Achter de houtbouwplannen staat een brede coalitie van overheden, marktpartijen en kennisinstellingen. Ondertekenaars van het convenant zijn onder meer gemeenten, de provincie Flevoland, het Rijk, bouwers, ontwikkelaars, corporaties, architectenbureaus, banken, Staatsbosbeheer en de TU Delft.
Volgens de ondertekenaars is er sprake van houtbouw als de constructie van het gebouw voor een bepaald percentage uit biobased materialen bestaat. Voor grondgebonden woningen is het minimum 80 procent, voor gestapelde woningbouw onder tien lagen 65 procent, en voor gestapelde woningbouw vanaf tien lagen 50 procent.
Met het opschalen van houtbouw in de MRA willen de partijen bijdragen aan een schonere en duurzamere bouw. 20 procent houtbouw moet 220.000 ton CO2-uitstootreductie en een ‘aanzienlijke’ vermindering van stikstofuitstoot opleveren.
De overheden, marktpartijen en kennisinstellingen presenteren een waslijst aan afspraken. Daarbij is speciale aandacht voor locaties. De publieke en private partijen moeten voldoende locaties en ontwikkelposities inbrengen voor bouwen op de korte termijn. Een uitdaging daarbij is dat gemeenten vaak maar gedeeltelijk grondeigenaar zijn en dat afspraken over houtbouw met vastgoedpartijen nog niet gebaseerd kunnen zijn op sturende regelgeving.
Ook is er aandacht voor het stroomlijnen van het houtbouwproces. De opschaling moet bereikt worden met meer industrialisatie en efficiëntie in de houtbouw, en met slimmere logistiek. Die modernisering van de houtbouw moet de branche ook aantrekkelijker maken voor toekomstige werknemers, als antwoord op oplopende personeelstekorten in de bouw. Verder moet het meer met hout bouwen een economische impuls geven aan de bouwsector aan de MRA en de rest van Nederland. De ondertekenaars willen de komende jaren minimaal één productiefaciliteit voor houtbouw in de MRA optuigen, waar ook gewerkt kan worden aan het vergroten van de houtbouw-expertise en het geven van trainingen in de nieuwe werksoort.

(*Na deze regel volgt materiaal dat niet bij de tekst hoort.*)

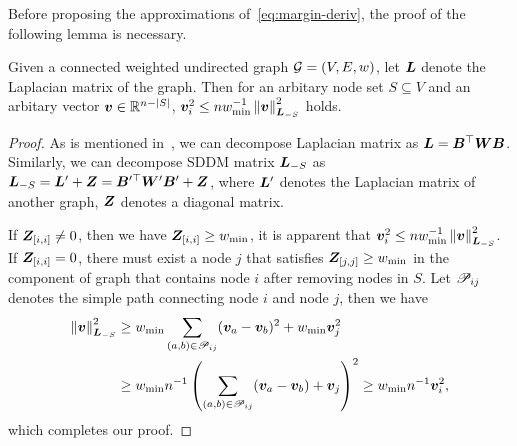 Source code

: \documentclass[sigconf]{acmart}
\begin{document}
Before proposing the approximations of~\eqref{eq:margin-deriv}, the proof of the following lemma is necessary.
\begin{lemma}\label{lem:norm-ineq}
  Given a connected weighted undirected graph \(\mathcal{G}=(V,E,w)\), let \(\boldsymbol{L}\) denote the Laplacian matrix of the graph.
  Then for an arbitary node set \(S\subseteq V\) and an arbitary vector \(\boldsymbol{v}\in\mathbb{R}^{n-\left|S \right|}\), \(\boldsymbol{v}_i^2\le nw_{\min}^{-1}\left\Vert\boldsymbol{v}\right\Vert^2_{\boldsymbol{L}_{-S}}\) holds.
\end{lemma}

\begin{proof}
  As is mentioned in~, we can decompose Laplacian matrix as \(\boldsymbol{L}=\boldsymbol{B}^\top\boldsymbol{W}\boldsymbol{B}\).
  Similarly, we can decompose SDDM matrix \(\boldsymbol{L}_{-S}\) as \(\boldsymbol{L}_{-S}=\boldsymbol{L}'+\boldsymbol{Z}=\boldsymbol{B}'^\top\boldsymbol{W}'\boldsymbol{B}'+\boldsymbol{Z}\), where \(\boldsymbol{L}'\) denotes the Laplacian matrix of another graph, \(\boldsymbol{Z}\) denotes a diagonal matrix.

  If \(\boldsymbol{Z}_{[i,i]}\neq0\), then we have \(\boldsymbol{Z}_{[i,i]}\ge w_{\min}\), it is apparent that \(\boldsymbol{v}_i^2\le nw_{\min}^{-1}\left\Vert\boldsymbol{v}\right\Vert^2_{\boldsymbol{L}_{-S}}\).
  If \(\boldsymbol{Z}_{[i,i]}=0\), there must exist a node \(j\) that satisfies \(\boldsymbol{Z}_{[j,j]}\ge w_{\min}\) in the component of graph that contains node \(i\) after removing nodes in \(S\).
  Let \(\mathscr{P}_{ij}\) denotes the simple path connecting node \(i\) and node \(j\), then we have
  \begin{align*}
    \left\Vert\boldsymbol{v}\right\Vert^2_{\boldsymbol{L}_{-S}}
     & \ge w_{\min}\sum_{\left( a,b \right)\in\mathscr{P}_{ij}}(\boldsymbol{v}_a-\boldsymbol{v}_b)^2+w_{\min}\boldsymbol{v}_j^2     \\
     & \ge w_{\min}n^{-1}\left( \sum_{\left( a,b \right)\in\mathscr{P}_{ij}}(\boldsymbol{v}_a-\boldsymbol{v}_b)+\boldsymbol{v}_j \right)^2
    \ge w_{\min}n^{-1}\boldsymbol{v}_i^2,
  \end{align*}
  which completes our proof.
\end{proof}
\end{document}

Verder werken de ondertekenaars aan kennisontwikkeling en – monitoring. De deelnemende partijen werken aan een gezamenlijke Kennisagenda MRA-Houtbouw voor de periode 2021-2025, die zorgt voor het actief ontwikkelen en kennisdelen rond alle aspecten van houtbouw. De MRA werkt daarbij nauw samen met de City Deal Convenant Green Deal Houtbouw 2021-2025.

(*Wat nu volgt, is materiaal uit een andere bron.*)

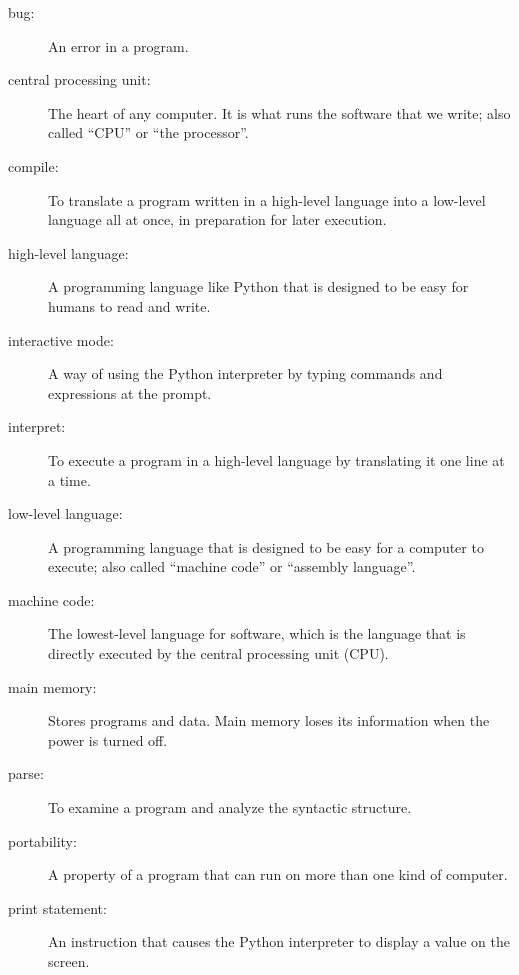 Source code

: \begin{description}

\item[bug:]  An error in a program.

\item[central processing unit:] The heart of any computer.  It is what
runs the software that we write; also called ``CPU'' or ``the processor''.

\item[compile:]  To translate a program written in a high-level language
into a low-level language all at once, in preparation for later
execution.

\item[high-level language:]  A programming language like Python that
is designed to be easy for humans to read and write.

\item[interactive mode:] A way of using the Python interpreter by
typing commands and expressions at the prompt.

\item[interpret:]  To execute a program in a high-level language
by translating it one line at a time.

\item[low-level language:]  A programming language that is designed
to be easy for a computer to execute; also called ``machine code'' or
``assembly language''.

\item[machine code:]  The lowest-level language for software, which 
is the language that is directly executed by the central processing unit 
(CPU).

\item[main memory:] Stores programs and data.  Main memory loses 
its information when the power is turned off.

\item[parse:]  To examine a program and analyze the syntactic structure.

\item[portability:]  A property of a program that can run on more
than one kind of computer.

\item[print statement:]  An instruction that causes the Python
interpreter to display a value on the screen.


\end{description}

Opvallend is dat in het convenant niet wordt gesproken over de productie van het hout zelf. De Nederlandse bossen kunnen op dit moment niet voorzien in voldoende hout voor grootschalige woningbouwproductie. In een in februari gepubliceerde verkenning door de TU Delft schreven onderzoekers dat we vooralsnog vooral afhankelijk zijn van het buitenland als we woningen van hout gaan bouwen. ‘We kunnen in Nederland meer hout gaan oogsten en zijn ook van plan om meer bossen aan te planten. Echter, door het bescheiden bosoppervlak in Nederland gecombineerd met het feit dat we niet over echte productiebossen beschikken is onze houtvoorraad zeer beperkt.’